Why are we still struggling with remediation and alert fatigue? In every cybersecurity domain, as we get better at identifying vulnerabilities, and add new automation tools, security teams still face the same challenge - what do we remediate first? What poses the greatest risk to the business?
Of course, the capabilities of cyber solutions have grown. We have more information about breaches and potential risk than ever. If in the past, an EDR could tell you which endpoint has been compromised, today an XDR can tell you which servers and applications have been compromised. It’s a deeper level of analysis. But prioritizing what to focus on first is still a challenge. You might have more information, but it’s not always clear what the biggest risk to the business is.

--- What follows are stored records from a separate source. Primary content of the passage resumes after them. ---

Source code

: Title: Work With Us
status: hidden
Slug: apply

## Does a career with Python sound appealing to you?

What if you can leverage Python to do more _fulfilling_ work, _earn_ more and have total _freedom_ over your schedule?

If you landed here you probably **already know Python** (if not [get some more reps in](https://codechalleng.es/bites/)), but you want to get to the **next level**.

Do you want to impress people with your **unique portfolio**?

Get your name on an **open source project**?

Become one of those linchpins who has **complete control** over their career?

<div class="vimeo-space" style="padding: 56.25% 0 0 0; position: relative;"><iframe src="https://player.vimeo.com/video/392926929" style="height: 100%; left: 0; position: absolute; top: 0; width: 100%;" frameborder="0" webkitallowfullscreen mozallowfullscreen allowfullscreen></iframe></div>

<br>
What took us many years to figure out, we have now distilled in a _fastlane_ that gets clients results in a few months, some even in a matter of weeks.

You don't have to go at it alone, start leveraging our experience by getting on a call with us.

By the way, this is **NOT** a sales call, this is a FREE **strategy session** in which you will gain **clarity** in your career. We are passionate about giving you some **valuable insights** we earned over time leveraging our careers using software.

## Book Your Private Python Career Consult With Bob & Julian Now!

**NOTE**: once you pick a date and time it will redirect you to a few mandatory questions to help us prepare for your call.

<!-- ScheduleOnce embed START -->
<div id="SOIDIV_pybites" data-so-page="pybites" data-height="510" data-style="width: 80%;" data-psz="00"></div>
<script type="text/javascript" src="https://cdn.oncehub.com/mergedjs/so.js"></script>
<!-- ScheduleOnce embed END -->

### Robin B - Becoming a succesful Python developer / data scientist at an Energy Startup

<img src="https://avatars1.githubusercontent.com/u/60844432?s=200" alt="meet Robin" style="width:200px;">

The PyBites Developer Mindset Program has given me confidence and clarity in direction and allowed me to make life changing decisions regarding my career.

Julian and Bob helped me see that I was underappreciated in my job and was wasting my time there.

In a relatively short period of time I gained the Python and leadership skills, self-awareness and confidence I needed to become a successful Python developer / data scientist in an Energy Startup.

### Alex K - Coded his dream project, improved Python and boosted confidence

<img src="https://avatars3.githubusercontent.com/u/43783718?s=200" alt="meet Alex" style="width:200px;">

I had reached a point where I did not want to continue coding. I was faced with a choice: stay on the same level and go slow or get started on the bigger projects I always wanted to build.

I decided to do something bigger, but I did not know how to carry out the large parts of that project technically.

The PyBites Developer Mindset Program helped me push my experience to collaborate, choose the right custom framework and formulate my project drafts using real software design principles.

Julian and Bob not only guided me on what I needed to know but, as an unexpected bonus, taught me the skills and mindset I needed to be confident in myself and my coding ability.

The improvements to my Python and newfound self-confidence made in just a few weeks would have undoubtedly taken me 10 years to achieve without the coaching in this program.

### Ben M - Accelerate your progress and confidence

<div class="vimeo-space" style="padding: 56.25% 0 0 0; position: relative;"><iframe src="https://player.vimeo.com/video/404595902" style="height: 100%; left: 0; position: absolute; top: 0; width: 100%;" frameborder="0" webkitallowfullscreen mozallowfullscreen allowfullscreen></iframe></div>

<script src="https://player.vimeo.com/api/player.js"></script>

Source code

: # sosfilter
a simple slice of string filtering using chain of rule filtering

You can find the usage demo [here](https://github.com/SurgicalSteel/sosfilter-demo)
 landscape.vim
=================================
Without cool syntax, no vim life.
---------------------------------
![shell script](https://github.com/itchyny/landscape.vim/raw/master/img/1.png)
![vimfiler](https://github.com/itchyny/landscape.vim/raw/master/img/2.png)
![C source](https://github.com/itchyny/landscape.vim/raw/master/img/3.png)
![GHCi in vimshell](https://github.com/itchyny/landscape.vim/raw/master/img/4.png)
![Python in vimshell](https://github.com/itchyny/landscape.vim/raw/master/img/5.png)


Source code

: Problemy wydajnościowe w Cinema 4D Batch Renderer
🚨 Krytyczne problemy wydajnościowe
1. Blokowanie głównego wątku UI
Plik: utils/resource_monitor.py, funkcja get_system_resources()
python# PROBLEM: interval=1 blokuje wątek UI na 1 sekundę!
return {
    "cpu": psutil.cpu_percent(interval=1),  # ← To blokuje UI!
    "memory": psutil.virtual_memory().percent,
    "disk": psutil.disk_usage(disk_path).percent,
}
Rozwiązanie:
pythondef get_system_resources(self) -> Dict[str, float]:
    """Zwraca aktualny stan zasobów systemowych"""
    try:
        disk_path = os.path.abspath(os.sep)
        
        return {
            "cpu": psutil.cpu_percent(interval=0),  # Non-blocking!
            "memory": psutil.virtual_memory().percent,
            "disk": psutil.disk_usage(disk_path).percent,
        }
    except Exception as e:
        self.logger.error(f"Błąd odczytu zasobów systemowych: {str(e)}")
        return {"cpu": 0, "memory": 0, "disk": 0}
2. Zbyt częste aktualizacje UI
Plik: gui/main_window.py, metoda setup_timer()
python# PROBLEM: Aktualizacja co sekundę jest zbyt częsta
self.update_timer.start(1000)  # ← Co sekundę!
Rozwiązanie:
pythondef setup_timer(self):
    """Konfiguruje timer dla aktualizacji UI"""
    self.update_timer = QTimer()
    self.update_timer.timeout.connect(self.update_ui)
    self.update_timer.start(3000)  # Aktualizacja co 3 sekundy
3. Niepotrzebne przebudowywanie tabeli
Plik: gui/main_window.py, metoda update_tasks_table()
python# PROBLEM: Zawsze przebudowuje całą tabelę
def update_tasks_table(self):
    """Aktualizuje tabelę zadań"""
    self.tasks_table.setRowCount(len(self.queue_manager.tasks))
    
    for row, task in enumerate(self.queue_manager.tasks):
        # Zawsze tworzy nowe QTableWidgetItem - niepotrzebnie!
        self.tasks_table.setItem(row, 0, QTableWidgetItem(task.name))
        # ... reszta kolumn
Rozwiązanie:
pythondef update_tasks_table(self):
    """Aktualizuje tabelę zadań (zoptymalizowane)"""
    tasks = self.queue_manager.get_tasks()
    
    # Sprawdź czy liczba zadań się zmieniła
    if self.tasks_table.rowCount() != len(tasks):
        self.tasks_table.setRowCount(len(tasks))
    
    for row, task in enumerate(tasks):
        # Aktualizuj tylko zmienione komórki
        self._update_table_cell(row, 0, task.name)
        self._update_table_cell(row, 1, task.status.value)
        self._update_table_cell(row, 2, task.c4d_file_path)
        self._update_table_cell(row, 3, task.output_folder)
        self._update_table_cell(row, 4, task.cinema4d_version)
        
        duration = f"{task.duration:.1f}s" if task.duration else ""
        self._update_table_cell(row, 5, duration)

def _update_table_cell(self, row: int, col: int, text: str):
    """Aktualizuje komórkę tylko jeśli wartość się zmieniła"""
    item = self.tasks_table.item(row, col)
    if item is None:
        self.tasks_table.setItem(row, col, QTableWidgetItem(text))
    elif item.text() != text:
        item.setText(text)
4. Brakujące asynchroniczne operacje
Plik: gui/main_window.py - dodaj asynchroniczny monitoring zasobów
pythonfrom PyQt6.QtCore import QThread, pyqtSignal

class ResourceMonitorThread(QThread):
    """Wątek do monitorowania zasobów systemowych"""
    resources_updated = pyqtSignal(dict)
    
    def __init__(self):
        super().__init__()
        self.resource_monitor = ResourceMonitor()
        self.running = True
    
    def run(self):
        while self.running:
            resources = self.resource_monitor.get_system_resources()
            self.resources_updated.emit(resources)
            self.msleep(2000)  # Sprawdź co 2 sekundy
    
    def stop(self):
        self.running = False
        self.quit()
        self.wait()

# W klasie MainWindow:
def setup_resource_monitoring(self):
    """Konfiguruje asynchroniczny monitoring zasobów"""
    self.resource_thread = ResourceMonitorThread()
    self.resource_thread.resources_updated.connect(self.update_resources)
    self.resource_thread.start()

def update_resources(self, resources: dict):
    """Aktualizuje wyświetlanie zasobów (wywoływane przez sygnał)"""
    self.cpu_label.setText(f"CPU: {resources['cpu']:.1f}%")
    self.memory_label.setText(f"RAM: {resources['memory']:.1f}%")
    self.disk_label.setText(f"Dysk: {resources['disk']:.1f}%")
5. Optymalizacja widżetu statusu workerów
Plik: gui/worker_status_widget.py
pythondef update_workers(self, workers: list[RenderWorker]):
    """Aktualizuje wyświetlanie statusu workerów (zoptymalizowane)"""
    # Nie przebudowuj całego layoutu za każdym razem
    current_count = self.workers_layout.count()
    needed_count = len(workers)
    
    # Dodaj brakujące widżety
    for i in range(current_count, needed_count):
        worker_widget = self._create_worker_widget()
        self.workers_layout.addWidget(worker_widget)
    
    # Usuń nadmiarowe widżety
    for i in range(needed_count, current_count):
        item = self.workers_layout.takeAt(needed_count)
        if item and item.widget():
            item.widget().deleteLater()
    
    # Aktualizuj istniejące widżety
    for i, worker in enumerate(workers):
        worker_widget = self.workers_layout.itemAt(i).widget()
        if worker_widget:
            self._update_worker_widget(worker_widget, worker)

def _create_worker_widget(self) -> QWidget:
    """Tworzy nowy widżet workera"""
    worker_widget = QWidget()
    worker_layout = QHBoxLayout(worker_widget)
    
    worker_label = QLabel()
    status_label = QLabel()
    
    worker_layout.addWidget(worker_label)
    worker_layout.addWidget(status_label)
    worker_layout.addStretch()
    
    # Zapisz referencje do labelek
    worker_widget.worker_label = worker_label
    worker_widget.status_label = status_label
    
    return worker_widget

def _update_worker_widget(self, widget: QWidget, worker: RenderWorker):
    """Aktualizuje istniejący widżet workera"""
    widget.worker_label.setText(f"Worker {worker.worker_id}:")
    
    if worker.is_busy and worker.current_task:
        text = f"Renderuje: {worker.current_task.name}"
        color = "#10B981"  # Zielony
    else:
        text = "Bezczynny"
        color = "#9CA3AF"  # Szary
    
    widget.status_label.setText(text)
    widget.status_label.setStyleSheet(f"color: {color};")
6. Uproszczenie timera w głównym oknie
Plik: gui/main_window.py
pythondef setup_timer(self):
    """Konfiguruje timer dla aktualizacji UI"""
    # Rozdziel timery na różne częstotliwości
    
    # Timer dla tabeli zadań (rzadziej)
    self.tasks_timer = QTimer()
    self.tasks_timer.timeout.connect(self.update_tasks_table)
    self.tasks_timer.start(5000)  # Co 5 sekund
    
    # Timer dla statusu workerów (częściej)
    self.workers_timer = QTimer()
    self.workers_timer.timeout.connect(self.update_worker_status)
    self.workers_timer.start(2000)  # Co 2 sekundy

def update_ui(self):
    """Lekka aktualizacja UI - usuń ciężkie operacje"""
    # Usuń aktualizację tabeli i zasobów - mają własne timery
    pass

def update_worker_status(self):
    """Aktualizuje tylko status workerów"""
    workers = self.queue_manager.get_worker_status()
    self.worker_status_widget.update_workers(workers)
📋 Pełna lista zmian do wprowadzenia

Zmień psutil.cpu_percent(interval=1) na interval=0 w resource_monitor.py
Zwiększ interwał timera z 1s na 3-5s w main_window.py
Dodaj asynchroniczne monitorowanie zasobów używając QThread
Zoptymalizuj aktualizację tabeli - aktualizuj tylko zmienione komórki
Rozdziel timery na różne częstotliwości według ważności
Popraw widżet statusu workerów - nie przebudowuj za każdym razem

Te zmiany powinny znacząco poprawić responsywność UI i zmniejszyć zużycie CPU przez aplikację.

The same can be said for SIEMs and SOAR solutions. If in the past we received alerts and made decisions based on log and event data from the SIEM, now we can factor in threat intelligence and third party sources to better understand compromises and vulnerabilities. But again, when it comes to what to remediate to best protect your specific business these tools aren’t able to prioritize.
The deeper level of analysis we’ve been conducting for the last 5-10 years is still missing what’s needed to make effective remediation recommendations - context about the data at risk. We get all these alerts, and while we might know which endpoints and applications are affected, we’re blind when it comes to the data. That ‘severe’ endpoint vulnerability your team is frantically patching? It might not contain any sensitive data that could affect the business. Meanwhile, the reverse might be true - that less severe vulnerability at the bottom of your to-do list might affect data stores with customer info or source code.
AWS CISO Stephen Schmidt, showing data as the core layer of defense at this years AWS Reinforce
This is the answer to the question ‘why is prioritization still a problem?” - the data. We can’t really prioritize anything properly until we know what data we’re defending. After all, the whole point of exploiting a vulnerability is usually to get to the data.
Now let’s imagine a different scenario. Instead of getting your usual alerts and then trying to prioritize, you get messages that read like this:
‘Severe Data Vulnerability: Company source code has been found in the following unsecured data store:____. This vulnerability can be remediated by taking the following steps: ___’.
You get the context of what’s at-risk, why it’s important, and how to remediate it. That’s data centric security.
Why Data Centric Security is Crucial for Cloud First Companies
Data centric security wasn’t always critical. When everything was stored on the corporate data center, it was enough to just defend the perimeter, and you knew the data was protected. You also knew where all your data was - literally in the room next door. Sure, there were risks around information kept on local devices, but there wasn’t a concern that someone would accidentally save 100 GB of information to their device.
The cloud and data democratization changed all that. Now, besides not having a traditional perimeter, there’s the added issue of data sprawl. Data is moved, duplicated, and changed at previously unimaginable scales. And even when data is secured properly, with the proper security posture, that security posture doesn’t come with when the data is moved. Legacy security tools built for the on-prem era can’t provide the level of security context needed by organizations with petabytes of cloud data.
Data Security Posture Management
This data context is the promise of data security posture management (DSPM) solutions. Recently recognized in Gartner’s Hype Cycle for Data Security Report as an ‘On the Rise’ category, DSPM gets to the core of the context issue. DSPM solutions attack the problem by first identifying all data an organization has in the cloud. This step often leads to the discovery of data stores that security teams didn’t even know existed. Following this, the next stage is classification, where the types of data labeled - this could be PII, PCI, company secrets, source code, etc. Any sensitive data found to have an insufficient security posture is passed to the relevant teams for remediation. Finally, the cloud environment must be continuously assessed for future data vulnerabilities which are again forwarded to the relevant teams with remediation suggestions in real time.